→ Exercise: Once you reach the line that holds "[about_Parameters](about_parameters.md)" in the listing below, output it and every line after it through the line that holds "[about_ForEach](about_foreach.md)", word for word.

→ Extracted material:
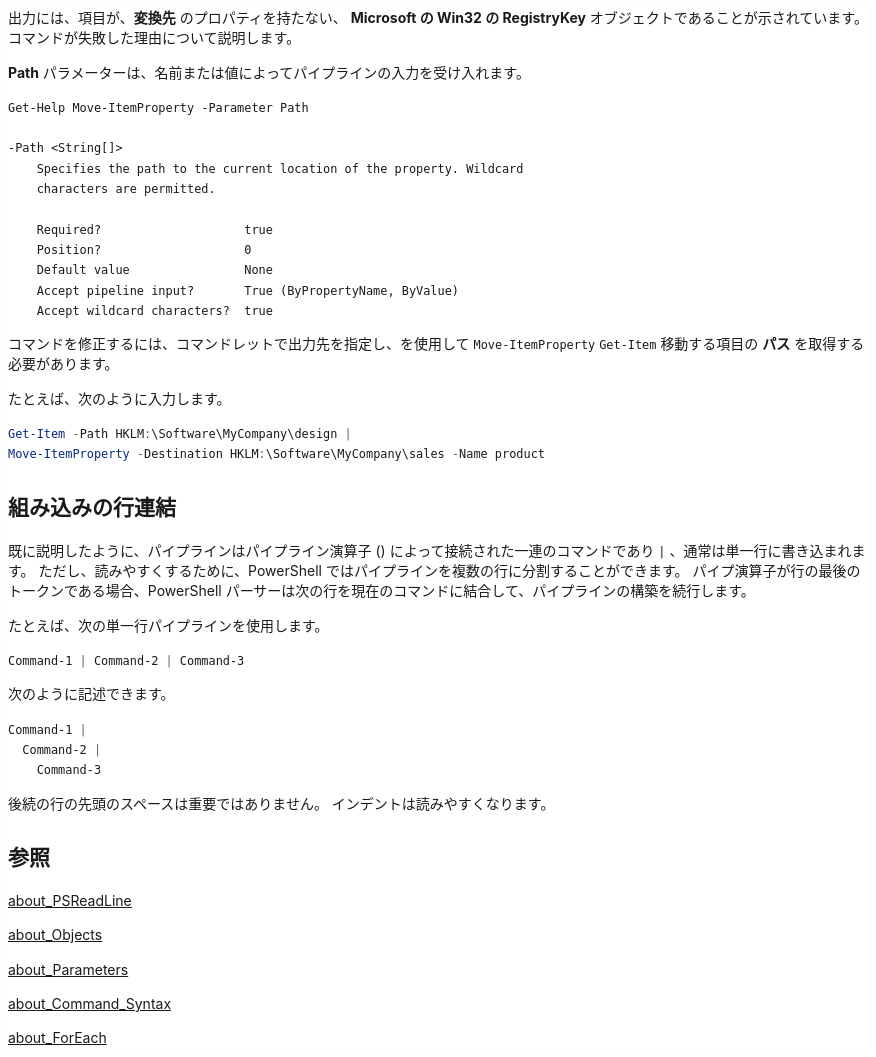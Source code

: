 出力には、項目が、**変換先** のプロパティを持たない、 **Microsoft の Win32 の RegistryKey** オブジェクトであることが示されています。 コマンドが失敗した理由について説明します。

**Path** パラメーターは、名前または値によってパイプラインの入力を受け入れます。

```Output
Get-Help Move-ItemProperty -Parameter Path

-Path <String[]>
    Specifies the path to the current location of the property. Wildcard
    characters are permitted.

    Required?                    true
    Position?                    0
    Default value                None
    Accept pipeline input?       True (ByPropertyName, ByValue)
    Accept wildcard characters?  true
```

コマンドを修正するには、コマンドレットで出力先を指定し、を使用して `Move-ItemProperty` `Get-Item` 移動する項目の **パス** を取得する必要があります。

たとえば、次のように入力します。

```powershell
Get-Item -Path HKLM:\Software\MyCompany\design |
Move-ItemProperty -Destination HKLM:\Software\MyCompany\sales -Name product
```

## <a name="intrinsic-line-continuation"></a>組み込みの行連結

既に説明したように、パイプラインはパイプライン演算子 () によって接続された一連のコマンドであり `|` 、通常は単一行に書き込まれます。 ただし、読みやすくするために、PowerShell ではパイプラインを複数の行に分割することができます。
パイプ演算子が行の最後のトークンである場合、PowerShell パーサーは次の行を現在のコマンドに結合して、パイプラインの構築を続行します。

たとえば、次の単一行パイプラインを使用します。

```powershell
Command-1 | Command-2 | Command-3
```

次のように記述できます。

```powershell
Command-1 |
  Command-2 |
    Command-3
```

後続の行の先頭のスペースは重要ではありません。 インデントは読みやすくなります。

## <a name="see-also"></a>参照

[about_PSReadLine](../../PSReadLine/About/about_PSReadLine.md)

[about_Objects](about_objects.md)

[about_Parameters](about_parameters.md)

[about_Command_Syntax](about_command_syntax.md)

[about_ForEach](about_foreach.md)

* * *

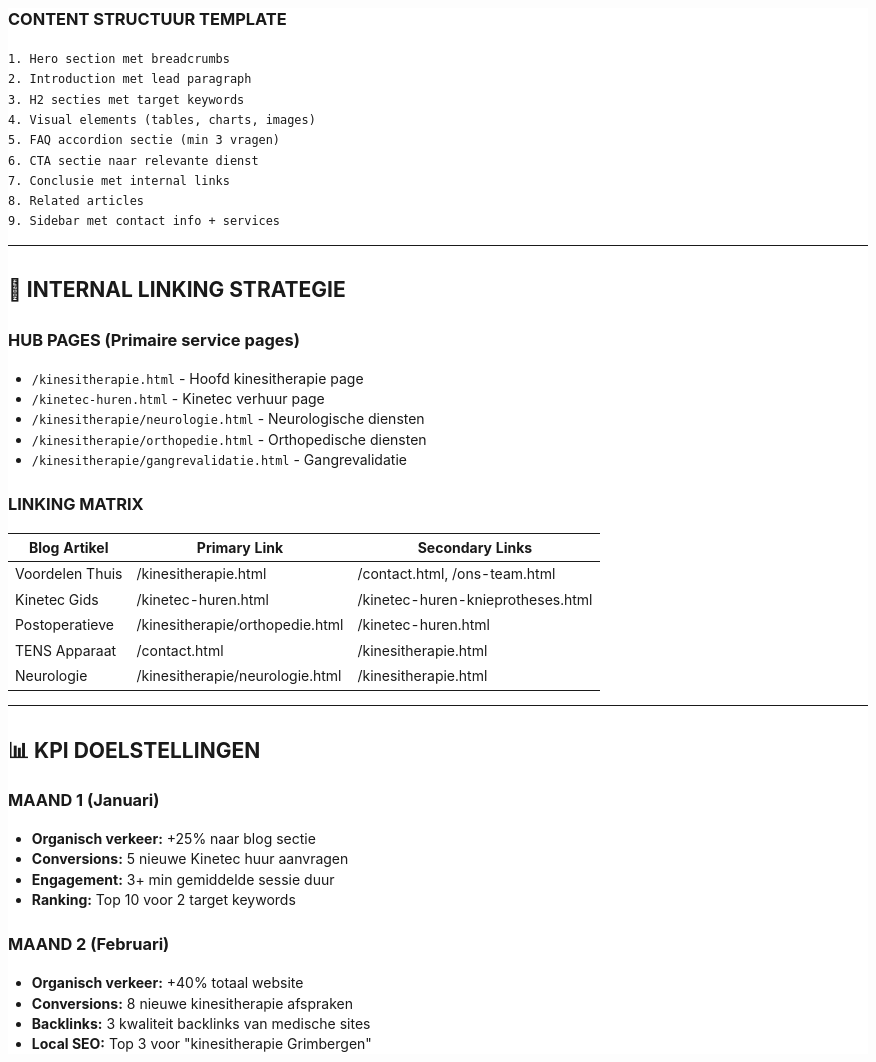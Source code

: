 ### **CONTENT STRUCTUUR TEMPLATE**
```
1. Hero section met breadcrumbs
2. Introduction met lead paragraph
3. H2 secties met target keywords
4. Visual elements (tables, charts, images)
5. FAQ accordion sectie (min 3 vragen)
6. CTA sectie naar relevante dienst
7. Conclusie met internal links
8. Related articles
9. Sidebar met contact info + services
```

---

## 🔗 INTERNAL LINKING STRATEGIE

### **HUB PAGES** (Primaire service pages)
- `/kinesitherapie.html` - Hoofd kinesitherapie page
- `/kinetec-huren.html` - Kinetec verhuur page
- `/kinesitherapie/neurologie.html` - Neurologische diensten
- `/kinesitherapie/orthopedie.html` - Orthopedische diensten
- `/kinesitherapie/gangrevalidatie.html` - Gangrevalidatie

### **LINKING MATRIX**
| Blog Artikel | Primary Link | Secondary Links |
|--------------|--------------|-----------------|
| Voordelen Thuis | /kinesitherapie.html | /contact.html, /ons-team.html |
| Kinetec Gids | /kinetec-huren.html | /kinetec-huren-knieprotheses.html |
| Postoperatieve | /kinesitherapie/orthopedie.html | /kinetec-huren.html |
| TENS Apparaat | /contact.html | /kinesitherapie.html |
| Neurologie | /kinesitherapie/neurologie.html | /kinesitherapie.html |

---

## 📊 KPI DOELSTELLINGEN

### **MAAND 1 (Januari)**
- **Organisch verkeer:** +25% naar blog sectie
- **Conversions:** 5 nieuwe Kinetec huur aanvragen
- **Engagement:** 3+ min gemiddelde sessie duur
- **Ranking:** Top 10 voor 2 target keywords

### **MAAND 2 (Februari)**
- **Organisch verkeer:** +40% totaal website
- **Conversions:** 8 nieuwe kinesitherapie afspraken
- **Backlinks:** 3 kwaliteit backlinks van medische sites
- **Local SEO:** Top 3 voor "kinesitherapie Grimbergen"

→ Solution to this task:
[about_Parameters](about_parameters.md)

[about_Command_Syntax](about_command_syntax.md)

[about_ForEach](about_foreach.md)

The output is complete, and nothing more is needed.